Eppure quando l’uomo esile come un filo d’aquilone diede la notizia, c’era un silenzio asfissiante. La voce dell’uomo, preceduta da un triplice rullo, esplose con prepotenza: il Sindaco, diceva, il Sindaco è felice.
Il Sindaco Melchiorre, detto Marsioni, era l’uomo più potente del paese non perché fosse sindaco, quella era una contingenza irrilevante. Il Sindaco Marsioni lo amavano tutti perché era potente di suo e grazie a questo poteva a suo capriccio fare del bene a tutti (o a tutti fare del male). Era medico, perciò era sempre disponibile a qualsiasi ora del giorno o della notte. Lo si vedeva circolare con passo veloce, con quel suo gran cappello a falde larghe che gli ombreggiava lo sguardo, magrissimo, vestito completamente di bianco, ad eccezione di un fiocco nero che gli scendeva dal colletto; labbra contratte a muso di faina.

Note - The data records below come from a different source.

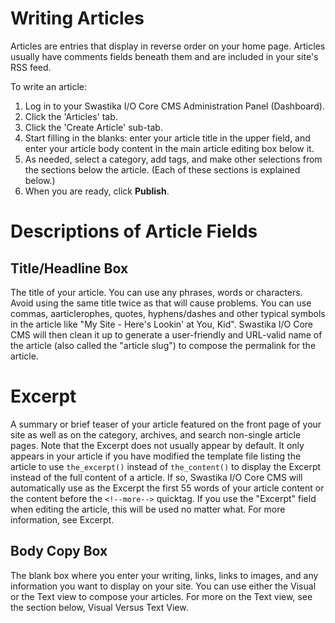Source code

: # Writing Articles

Articles are entries that display in reverse order on your home page. Articles usually have comments fields beneath them and are included in your site's RSS feed.

To write an article:

1. Log in to your Swastika I/O Core CMS Administration Panel (Dashboard).
2. Click the 'Articles' tab.
3. Click the 'Create Article' sub-tab.
4. Start filling in the blanks: enter your article title in the upper field, and enter your article body content in the main article editing box below it.
5. As needed, select a category, add tags, and make other selections from the sections below the article. (Each of these sections is explained below.)
6. When you are ready, click **Publish**.

# Descriptions of Article Fields

## Title/Headline Box
The title of your article. You can use any phrases, words or characters. Avoid using the same title twice as that will cause problems. You can use commas, aarticlerophes, quotes, hyphens/dashes and other typical symbols in the article like "My Site - Here's Lookin' at You, Kid". Swastika I/O Core CMS will then clean it up to generate a user-friendly and URL-valid name of the article (also called the "article slug") to compose the permalink for the article.

# Excerpt 
A summary or brief teaser of your article featured on the front page of your site as well as on the category, archives, and search non-single article pages. Note that the Excerpt does not usually appear by default. It only appears in your article if you have modified the template file listing the article to use `the_excerpt()` instead of `the_content()` to display the Excerpt instead of the full content of a article. If so, Swastika I/O Core CMS will automatically use as the Excerpt the first 55 words of your article content or the content before the `<!--more-->` quicktag. If you use the "Excerpt" field when editing the article, this will be used no matter what. For more information, see Excerpt.

## Body Copy Box
The blank box where you enter your writing, links, links to images, and any information you want to display on your site. You can use either the Visual or the Text view to compose your articles. For more on the Text view, see the section below, Visual Versus Text View.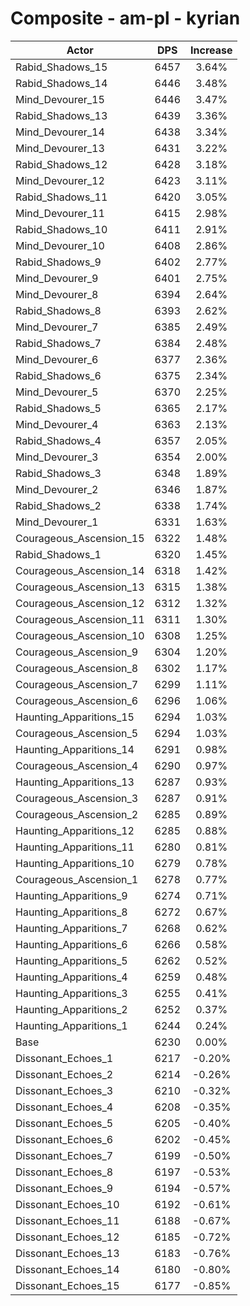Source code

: # Composite - am-pl - kyrian
| Actor | DPS | Increase |
|---|:---:|:---:|
|Rabid_Shadows_15|6457|3.64%|
|Rabid_Shadows_14|6446|3.48%|
|Mind_Devourer_15|6446|3.47%|
|Rabid_Shadows_13|6439|3.36%|
|Mind_Devourer_14|6438|3.34%|
|Mind_Devourer_13|6431|3.22%|
|Rabid_Shadows_12|6428|3.18%|
|Mind_Devourer_12|6423|3.11%|
|Rabid_Shadows_11|6420|3.05%|
|Mind_Devourer_11|6415|2.98%|
|Rabid_Shadows_10|6411|2.91%|
|Mind_Devourer_10|6408|2.86%|
|Rabid_Shadows_9|6402|2.77%|
|Mind_Devourer_9|6401|2.75%|
|Mind_Devourer_8|6394|2.64%|
|Rabid_Shadows_8|6393|2.62%|
|Mind_Devourer_7|6385|2.49%|
|Rabid_Shadows_7|6384|2.48%|
|Mind_Devourer_6|6377|2.36%|
|Rabid_Shadows_6|6375|2.34%|
|Mind_Devourer_5|6370|2.25%|
|Rabid_Shadows_5|6365|2.17%|
|Mind_Devourer_4|6363|2.13%|
|Rabid_Shadows_4|6357|2.05%|
|Mind_Devourer_3|6354|2.00%|
|Rabid_Shadows_3|6348|1.89%|
|Mind_Devourer_2|6346|1.87%|
|Rabid_Shadows_2|6338|1.74%|
|Mind_Devourer_1|6331|1.63%|
|Courageous_Ascension_15|6322|1.48%|
|Rabid_Shadows_1|6320|1.45%|
|Courageous_Ascension_14|6318|1.42%|
|Courageous_Ascension_13|6315|1.38%|
|Courageous_Ascension_12|6312|1.32%|
|Courageous_Ascension_11|6311|1.30%|
|Courageous_Ascension_10|6308|1.25%|
|Courageous_Ascension_9|6304|1.20%|
|Courageous_Ascension_8|6302|1.17%|
|Courageous_Ascension_7|6299|1.11%|
|Courageous_Ascension_6|6296|1.06%|
|Haunting_Apparitions_15|6294|1.03%|
|Courageous_Ascension_5|6294|1.03%|
|Haunting_Apparitions_14|6291|0.98%|
|Courageous_Ascension_4|6290|0.97%|
|Haunting_Apparitions_13|6287|0.93%|
|Courageous_Ascension_3|6287|0.91%|
|Courageous_Ascension_2|6285|0.89%|
|Haunting_Apparitions_12|6285|0.88%|
|Haunting_Apparitions_11|6280|0.81%|
|Haunting_Apparitions_10|6279|0.78%|
|Courageous_Ascension_1|6278|0.77%|
|Haunting_Apparitions_9|6274|0.71%|
|Haunting_Apparitions_8|6272|0.67%|
|Haunting_Apparitions_7|6268|0.62%|
|Haunting_Apparitions_6|6266|0.58%|
|Haunting_Apparitions_5|6262|0.52%|
|Haunting_Apparitions_4|6259|0.48%|
|Haunting_Apparitions_3|6255|0.41%|
|Haunting_Apparitions_2|6252|0.37%|
|Haunting_Apparitions_1|6244|0.24%|
|Base|6230|0.00%|
|Dissonant_Echoes_1|6217|-0.20%|
|Dissonant_Echoes_2|6214|-0.26%|
|Dissonant_Echoes_3|6210|-0.32%|
|Dissonant_Echoes_4|6208|-0.35%|
|Dissonant_Echoes_5|6205|-0.40%|
|Dissonant_Echoes_6|6202|-0.45%|
|Dissonant_Echoes_7|6199|-0.50%|
|Dissonant_Echoes_8|6197|-0.53%|
|Dissonant_Echoes_9|6194|-0.57%|
|Dissonant_Echoes_10|6192|-0.61%|
|Dissonant_Echoes_11|6188|-0.67%|
|Dissonant_Echoes_12|6185|-0.72%|
|Dissonant_Echoes_13|6183|-0.76%|
|Dissonant_Echoes_14|6180|-0.80%|
|Dissonant_Echoes_15|6177|-0.85%|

Nonostante fosse sposato da tempo con una donna giovane, il Sindaco Marsioni non aveva mai avuto figli.
“Il Sindaco è felice,” quella era la notizia, il contenuto del “bando”.

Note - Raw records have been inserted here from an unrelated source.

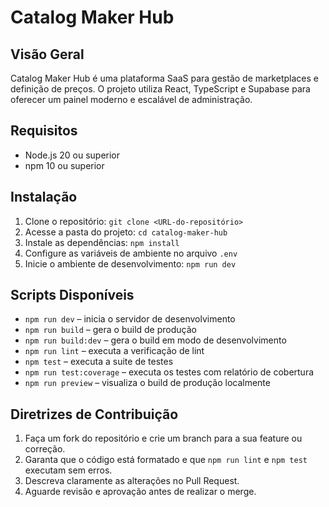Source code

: # Catalog Maker Hub

## Visão Geral
Catalog Maker Hub é uma plataforma SaaS para gestão de marketplaces e definição de preços. O projeto utiliza React, TypeScript e Supabase para oferecer um painel moderno e escalável de administração.

## Requisitos
- Node.js 20 ou superior
- npm 10 ou superior

## Instalação
1. Clone o repositório: `git clone <URL-do-repositório>`
2. Acesse a pasta do projeto: `cd catalog-maker-hub`
3. Instale as dependências: `npm install`
4. Configure as variáveis de ambiente no arquivo `.env`
5. Inicie o ambiente de desenvolvimento: `npm run dev`

## Scripts Disponíveis
- `npm run dev` – inicia o servidor de desenvolvimento
- `npm run build` – gera o build de produção
- `npm run build:dev` – gera o build em modo de desenvolvimento
- `npm run lint` – executa a verificação de lint
- `npm test` – executa a suite de testes
- `npm run test:coverage` – executa os testes com relatório de cobertura
- `npm run preview` – visualiza o build de produção localmente

## Diretrizes de Contribuição
1. Faça um fork do repositório e crie um branch para a sua feature ou correção.
2. Garanta que o código está formatado e que `npm run lint` e `npm test` executam sem erros.
3. Descreva claramente as alterações no Pull Request.
4. Aguarde revisão e aprovação antes de realizar o merge.

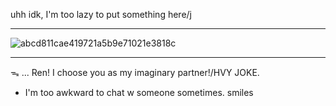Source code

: uhh idk, I'm too lazy to put something here/j

____________________________________

![abcd811cae419721a5b9e71021e3818c](https://github.com/user-attachments/assets/45255fc6-be74-4eff-b7d7-6fc61125c87a)


____________________________________

ᯓ ... Ren! I choose you as my imaginary partner!/HVY JOKE.

- I'm too awkward to chat w someone sometimes. smiles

Il Sindaco, urlava l’uomo dopo aver riempito l’aria dei suoi rulli, il Sindaco è felice perché gli è nata una figlia! Gli ha messo di nome Marianna e tutti stasera siete invitati alla festa con banda, mongolfiere e castelli di fuoco. Tutti alla festa, tutti alla festa!, urlava l’uomo del tamburo con le mani a coppa per amplificare la voce, tutti alla festa per la nascita della piccola e invisibile Marianna.
La voce vorticava per i vicoli e i balconi, si moltiplicava attraverso le parole di coloro che sentivano la notizia e la ripetevano ad altri, straripava in ogni luogo.
Giunse, la voce, alle orecchie delle cento madri e infine a quelle del bimbo, che sobbalzò dalla gioia. L’attesa del volo che avrebbe colorato il cielo degli spicchi sgargianti delle mongolfiere, l’attesa dei fuochi, delle trecce argentate che avrebbero rigato i cieli notturni a migliaia, il presentimento della festa insomma, era per lui il massimo dei piaceri. Poi regolarmente seguiva una delusione cocente. Il piacere non corrispondeva mai del tutto alle aspettative. C’era sempre qualcosa che non era andata per il verso giusto, un mal di testa improvviso, ad esempio, una febbre. Oppure una frase oltraggiosa, che ti colpiva come una frustata.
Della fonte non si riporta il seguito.